Hallo kawan,
kali ini saya akan menceritakan pengalaman saya selama liburan di Ambon, kota
yang sekarang dijuluki City of Music karena banyak melahirkan banyak
talenta-talenta bersuara merdu dengan tinggi suara minimal 8 oktaf **bangga**
tapi sayang sekali saya sebagai seseorang yang memiliki darah Ambon sama sekali
tidak diberi kesempatan untuk memiliki anugerah tersebut. But no problem, saya
rasa Tuhan yang Maha Kuasa dan Maha Penyayang memberikan saya anugerah yang
lebih indah yaitu memiliki hati yang sangat lembut selembut sutra. Hal inilah
yang membuat saya mengurungkan niat saya mengikuti Tes Polisi Wanita (Polwan)

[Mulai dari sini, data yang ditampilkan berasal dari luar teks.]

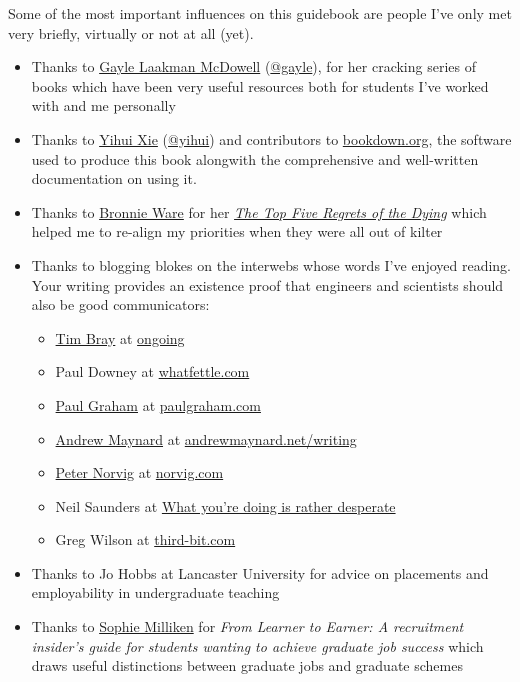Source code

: \documentclass[
]{book}
\providecommand{\tightlist}{%
  \setlength{\itemsep}{0pt}\setlength{\parskip}{0pt}}
\begin{document}
Some of the most important influences on this guidebook are people I've only met very briefly, virtually or not at all (yet).

\begin{itemize}
\tightlist
\item
  Thanks to \href{https://en.wikipedia.org/wiki/Gayle_Laakmann_McDowell}{Gayle Laakman McDowell} (\href{https://twitter.com/gayle}{@gayle}), for her cracking series of books \citep{techcareer, cracking, crackingpm, crackingthepmcareer} which have been very useful resources both for students I've worked with and me personally
\item
  Thanks to \href{https://en.wikipedia.org/wiki/Yihui_Xie}{Yihui Xie} (\href{https://github.com/yihui}{@yihui}) and contributors to \href{https://bookdown.org}{bookdown.org}, the software used to produce this book alongwith the comprehensive and well-written documentation on using it. \citep{xie2017, xie2015, xie2020}
\item
  Thanks to \href{https://en.wikipedia.org/wiki/Bronnie_Ware}{Bronnie Ware} for her \emph{\href{https://en.wikipedia.org/wiki/The_Top_Five_Regrets_of_the_Dying}{The Top Five Regrets of the Dying}} \citep{regrets} which helped me to re-align my priorities when they were all out of kilter
\item
  Thanks to blogging blokes on the interwebs whose words I've enjoyed reading. Your writing provides an existence proof that engineers and scientists should also be good communicators:

  \begin{itemize}
  \tightlist
  \item
    \href{https://en.wikipedia.org/wiki/Tim_Bray}{Tim Bray} at \href{https://www.tbray.org/ongoing/}{ongoing}
  \item
    Paul Downey at \href{https://blog.whatfettle.com/}{whatfettle.com}
  \item
    \href{https://en.wikipedia.org/wiki/Paul_Graham_(programmer)}{Paul Graham} at \href{http://paulgraham.com/}{paulgraham.com}
  \item
    \href{https://en.wikipedia.org/wiki/Andrew_D._Maynard}{Andrew Maynard} at \href{https://andrewmaynard.net/writing/}{andrewmaynard.net/writing}
  \item
    \href{https://en.wikipedia.org/wiki/Peter_Norvig}{Peter Norvig} at \href{https://norvig.com/}{norvig.com}
  \item
    Neil Saunders at \href{https://nsaunders.wordpress.com/blog/}{What you're doing is rather desperate}
  \item
    Greg Wilson at \href{https://third-bit.com/}{third-bit.com}
  \end{itemize}
\item
  Thanks to Jo Hobbs at Lancaster University for advice on placements and employability in undergraduate teaching
\item
  Thanks to \href{https://twitter.com/SRS_Sophie}{Sophie Milliken} for \emph{From Learner to Earner: A recruitment insider's guide for students wanting to achieve graduate job success} \citep{milliken} which draws useful distinctions between graduate jobs and graduate schemes
\end{itemize}
\end{document}

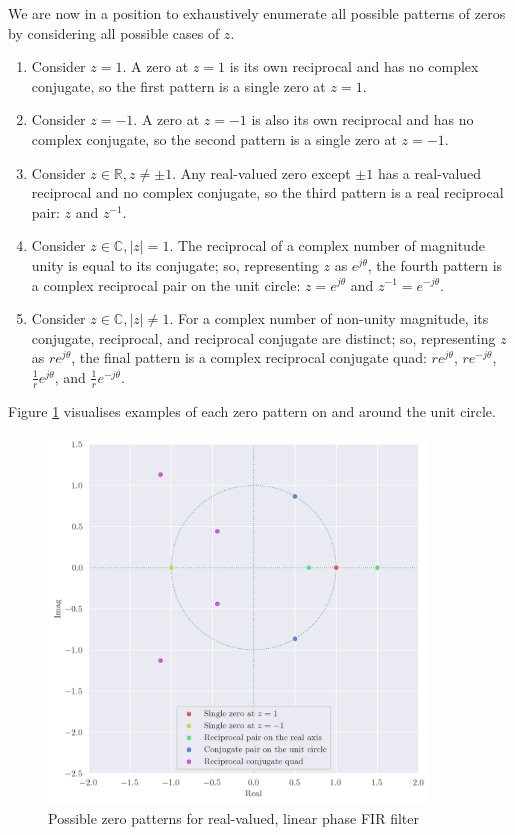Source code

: \newpage

We are now in a position to exhaustively enumerate all possible patterns of zeros by considering all possible cases of $z$.
\begin{enumerate}[label=(\roman*)]
    \item Consider $z=1$. A zero at $z=1$ is its own reciprocal and has no complex conjugate, so the first pattern is a single zero at $z=1$.

    \item Consider $z=-1$. A zero at $z=-1$ is also its own reciprocal and has no complex conjugate, so the second pattern is a single zero at $z=-1$.

    \item Consider $z\in\mathbb{R},z\neq\pm 1$. Any real-valued zero except $\pm 1$ has a real-valued reciprocal and no complex conjugate, so the third pattern is a real reciprocal pair: $z$ and $z^{-1}$.

    \item Consider $z\in\mathbb{C},|z|=1$. The reciprocal of a complex number of magnitude unity is equal to its conjugate; so, representing $z$ as $e^{j\theta}$, the fourth pattern is a complex reciprocal pair on the unit circle: $z=e^{j\theta}$ and $z^{-1}=e^{-j\theta}$.

    \item Consider $z\in\mathbb{C},|z|\neq 1$. For a complex number of non-unity magnitude, its conjugate, reciprocal, and reciprocal conjugate are distinct; so, representing $z$ as $re^{j\theta}$, the final pattern is a complex reciprocal conjugate quad: $re^{j\theta}$, $re^{-j\theta}$, $\frac{1}{r}e^{j\theta}$, and $\frac{1}{r}e^{-j\theta}$.
\end{enumerate}

\bigskip

Figure \ref{fig:zero_patterns} visualises examples of each zero pattern on and around the unit circle.

\begin{figure}[ht]
    \centering
    \includegraphics[width=0.9\textwidth]{images/q1_zero_patterns.png}
    \caption{Possible zero patterns for real-valued, linear phase FIR filter}
    \label{fig:zero_patterns}
\end{figure}
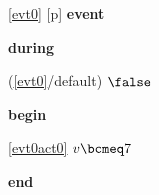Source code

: \noindent \ref{evt0} [p] \textbf{event}
\begin{block}
  \item   \textbf{during}
  \begin{block}
  \item[ (\ref{evt0}/default) ]{$\false $} %
  \end{block}
  \item   \textbf{begin}
  \begin{block}
  \item[ \eqref{evt0act0} ]{$v \bcmeq 7$} %
  \end{block}
  \item   \textbf{end} \\
\end{block}
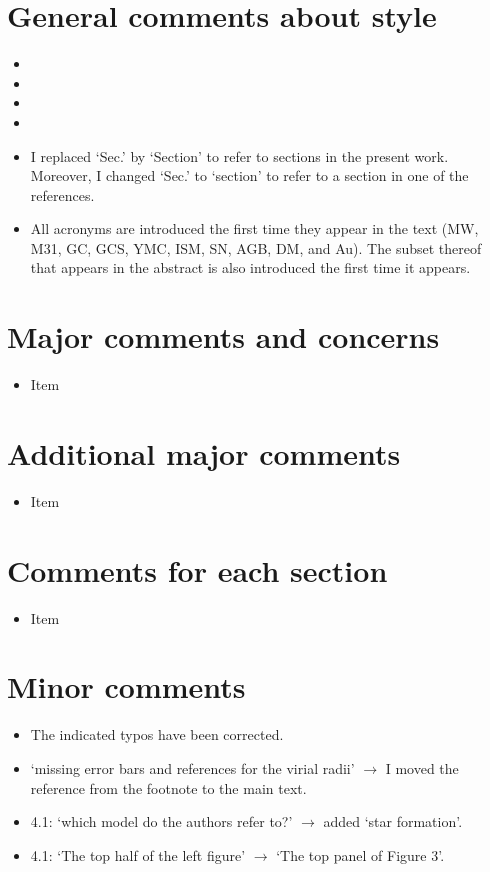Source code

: \documentclass{article}
\begin{document}
\section*{General comments about style}
\begin{itemize}
\item
\item
\item
\item
\item I replaced `Sec.' by `Section' to refer to sections in the present work.
Moreover, I changed `Sec.' to `section' to refer to a section in one of the references.
\item All acronyms are introduced the first time they appear in the text
(MW, M31, GC, GCS, YMC, ISM, SN, AGB, DM, and Au). The subset thereof that appears 
in the abstract is also introduced the first time it appears.
\end{itemize}


\section*{Major comments and concerns}
\begin{itemize}
\item Item
\end{itemize}


\section*{Additional major comments}
\begin{itemize}
\item Item
\end{itemize}


\section*{Comments for each section}
\begin{itemize}
\item Item
\end{itemize}



\section*{Minor comments}
\begin{itemize}
\item The indicated typos have been corrected.
\item `missing error bars and references for the virial radii' $\rightarrow$
    I moved the reference from the footnote to the main text.
\item 4.1: `which model do the authors refer to?' $\rightarrow$ 
    added `star formation'.
\item 4.1: `The top half of the left figure' $\rightarrow$ 
    `The top panel of Figure 3'.
\end{itemize}
\end{document}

karena pasti kalah mental. Perjalanan saya kali ini bisa dibilang sama sekali
tidak di rencanakan, dimulai dari tanggal 23 Desember 2014 sampai 10 Januari
2015 dimana seharusnya saya belum libur kuliah dan sedang dalam masa minggu
tenang untuk menghadapi Ujian Akhir Semester (UAS) pada tanggal 13 Januari
2015, alhasil beberapa materi yang saya bawa selama liburan jarang saya sentuh
:D haha..
**liburan + belajar = Bullshit**
Sebelumnya
saya memesan tiket Lion Air di Traveloka.com Pulang Pergi Surabaya – Ambon dan
Ambon – Surabaya dengan budget Rp. 2.830.000,- bisa di bilang lumayan mahal
karena keberangkatan saya bertepatan dengan liburan Natal 23 Desember 2014.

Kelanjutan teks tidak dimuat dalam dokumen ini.